If you follow any of my social media, you’ll probably know that I love using Procreate and Affinity Designer on my iPad to draw. Although they’re two of the best mobile drawing apps that currently exist, they have their limits in the number of drawing tools available in each app. Thankfully, there’s a great community of artists that make a wide assortment of brushes for Affinity Designer/Photo, Procreate, and Photoshop.
Frankentoon is one of my favorite websites for aftermarket brush sets and assets for Procreate and Affinity software. They’re constantly releasing new packs and even provide tutorials how to use them. Their nature brush pack is a huge timesaver for anyone who needs to paint leaves, smoke, water, rocks, etc.
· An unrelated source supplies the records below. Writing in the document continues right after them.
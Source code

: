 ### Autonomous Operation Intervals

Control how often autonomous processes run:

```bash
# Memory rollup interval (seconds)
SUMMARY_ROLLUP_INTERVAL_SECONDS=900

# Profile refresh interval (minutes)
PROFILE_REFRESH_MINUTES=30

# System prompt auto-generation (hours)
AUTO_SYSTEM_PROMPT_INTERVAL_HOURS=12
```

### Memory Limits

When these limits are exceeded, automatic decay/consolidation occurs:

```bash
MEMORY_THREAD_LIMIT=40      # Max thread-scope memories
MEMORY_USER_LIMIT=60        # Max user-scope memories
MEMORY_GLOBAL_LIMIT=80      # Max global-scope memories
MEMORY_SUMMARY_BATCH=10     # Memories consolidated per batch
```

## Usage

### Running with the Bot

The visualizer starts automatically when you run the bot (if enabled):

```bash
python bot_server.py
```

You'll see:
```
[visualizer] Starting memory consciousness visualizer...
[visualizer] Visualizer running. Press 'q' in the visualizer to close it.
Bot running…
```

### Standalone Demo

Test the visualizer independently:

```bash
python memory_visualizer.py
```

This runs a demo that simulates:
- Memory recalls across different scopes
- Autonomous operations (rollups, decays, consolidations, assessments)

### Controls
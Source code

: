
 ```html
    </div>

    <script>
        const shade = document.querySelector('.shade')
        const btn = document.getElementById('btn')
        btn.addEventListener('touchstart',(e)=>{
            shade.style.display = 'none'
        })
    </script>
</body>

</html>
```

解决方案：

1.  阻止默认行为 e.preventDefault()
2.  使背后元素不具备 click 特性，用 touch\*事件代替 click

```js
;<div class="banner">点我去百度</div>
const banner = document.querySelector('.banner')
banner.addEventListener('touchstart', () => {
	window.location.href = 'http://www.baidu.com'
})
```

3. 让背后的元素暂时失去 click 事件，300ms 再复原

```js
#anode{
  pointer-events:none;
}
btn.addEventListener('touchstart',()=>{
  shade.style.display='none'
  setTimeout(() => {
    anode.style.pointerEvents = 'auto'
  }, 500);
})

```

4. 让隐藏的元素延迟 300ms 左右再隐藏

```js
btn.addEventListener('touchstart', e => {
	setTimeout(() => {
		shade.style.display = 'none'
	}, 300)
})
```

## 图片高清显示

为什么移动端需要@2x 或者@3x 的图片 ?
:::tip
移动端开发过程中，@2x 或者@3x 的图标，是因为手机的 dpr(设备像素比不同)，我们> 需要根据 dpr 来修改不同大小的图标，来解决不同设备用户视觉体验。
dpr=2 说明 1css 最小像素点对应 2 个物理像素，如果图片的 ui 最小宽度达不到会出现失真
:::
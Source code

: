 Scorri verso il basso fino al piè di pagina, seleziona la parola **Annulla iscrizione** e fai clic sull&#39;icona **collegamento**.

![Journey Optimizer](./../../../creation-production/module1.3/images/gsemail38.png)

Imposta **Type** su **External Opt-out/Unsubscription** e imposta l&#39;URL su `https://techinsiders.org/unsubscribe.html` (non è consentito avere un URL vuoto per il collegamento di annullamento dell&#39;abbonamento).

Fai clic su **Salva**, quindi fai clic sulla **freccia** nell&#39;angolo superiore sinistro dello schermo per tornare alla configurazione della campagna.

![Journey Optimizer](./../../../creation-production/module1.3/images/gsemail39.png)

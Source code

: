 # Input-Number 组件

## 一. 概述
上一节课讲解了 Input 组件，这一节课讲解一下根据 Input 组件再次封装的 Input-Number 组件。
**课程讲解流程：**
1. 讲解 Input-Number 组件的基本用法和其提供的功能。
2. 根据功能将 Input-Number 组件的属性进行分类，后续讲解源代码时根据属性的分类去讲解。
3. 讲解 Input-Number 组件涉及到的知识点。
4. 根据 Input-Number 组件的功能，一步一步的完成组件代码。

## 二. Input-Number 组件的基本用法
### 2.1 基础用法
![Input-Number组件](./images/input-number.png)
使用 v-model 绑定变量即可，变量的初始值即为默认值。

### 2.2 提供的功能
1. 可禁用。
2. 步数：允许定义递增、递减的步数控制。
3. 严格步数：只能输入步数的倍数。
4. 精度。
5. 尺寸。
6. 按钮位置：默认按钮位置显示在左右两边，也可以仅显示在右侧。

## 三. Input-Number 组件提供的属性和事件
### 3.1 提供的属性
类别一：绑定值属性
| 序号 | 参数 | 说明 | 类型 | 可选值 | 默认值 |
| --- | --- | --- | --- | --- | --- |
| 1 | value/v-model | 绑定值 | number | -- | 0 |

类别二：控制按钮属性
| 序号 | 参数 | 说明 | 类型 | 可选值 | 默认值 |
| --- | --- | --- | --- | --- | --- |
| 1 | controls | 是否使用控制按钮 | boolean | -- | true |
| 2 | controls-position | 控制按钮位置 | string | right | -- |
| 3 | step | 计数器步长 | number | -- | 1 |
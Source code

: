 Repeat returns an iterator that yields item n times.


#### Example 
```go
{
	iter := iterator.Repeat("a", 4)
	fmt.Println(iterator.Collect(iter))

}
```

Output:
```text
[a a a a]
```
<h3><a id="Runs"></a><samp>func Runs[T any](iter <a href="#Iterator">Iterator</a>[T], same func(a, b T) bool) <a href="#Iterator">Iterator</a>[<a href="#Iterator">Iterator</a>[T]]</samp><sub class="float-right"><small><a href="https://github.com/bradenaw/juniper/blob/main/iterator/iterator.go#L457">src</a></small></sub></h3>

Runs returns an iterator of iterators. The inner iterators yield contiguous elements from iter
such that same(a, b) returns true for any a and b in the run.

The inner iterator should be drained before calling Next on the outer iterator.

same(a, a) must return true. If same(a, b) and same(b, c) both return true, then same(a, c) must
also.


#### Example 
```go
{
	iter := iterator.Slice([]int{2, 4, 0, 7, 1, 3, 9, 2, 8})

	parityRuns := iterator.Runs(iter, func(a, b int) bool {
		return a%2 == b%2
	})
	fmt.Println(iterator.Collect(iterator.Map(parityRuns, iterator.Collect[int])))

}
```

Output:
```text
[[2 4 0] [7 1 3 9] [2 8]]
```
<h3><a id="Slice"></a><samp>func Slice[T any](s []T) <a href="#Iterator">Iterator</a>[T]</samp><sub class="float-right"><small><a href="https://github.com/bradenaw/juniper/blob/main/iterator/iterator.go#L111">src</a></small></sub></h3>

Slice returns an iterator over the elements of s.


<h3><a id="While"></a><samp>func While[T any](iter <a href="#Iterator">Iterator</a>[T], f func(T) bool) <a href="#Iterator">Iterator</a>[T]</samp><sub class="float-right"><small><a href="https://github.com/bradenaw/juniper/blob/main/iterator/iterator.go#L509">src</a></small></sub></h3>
The Procreate community of artists is a fantastic resource for artist-made brushes and tools. Whenever I’m looking for a very specific type of brush, I search the community and I’ve always been able to find one for free or at a nominal fee. iPadLettering.com is also a great source of very affordable brushes and shapes, especially if you’re looking to create lettering artwork. Script isn’t my strong suit, so I mostly use a variety of drawing and painting brushes instead.
Before Procreate, Affinity, and the iPad Pro existed, I did most of my digital illustrations in Photoshop. In those days, I used a brush pack created by YouTuber, Josiah Brooks, who is also known as “Jazza”.
I’ve been experimenting with different software that allows you to draw pixel artwork easily. My first test was in Affinity Designer since I’ve been using it on a regular basis anyway. This was as easy as creating a grid and then using the rectangle tool to fill in the squares. It’s simple enough to complete as long as you have a good idea of the grid size you’ll want to use.
I then tried a website called Piskel, which is free to use. One really nice feature of Piskel is that you can create animated gifs and export them.
You can change the both the grid size and the exported frame size in Piskel depending in your needs and since free and available as a website, it’s definitely a very approachable way to create pixel art.
Finally, I tried a free iOS app called Dottable. This app, much like Piskel, is pretty easy to learn and has a small learning curve. I’m not sure if it can easily produce animated gifs like Piskel, though. One big positive it has is that it allows you to convert any photo from your device into pixel art. This can be a big time-saver whether if you want to use the converted image as-is or even just as a starting point.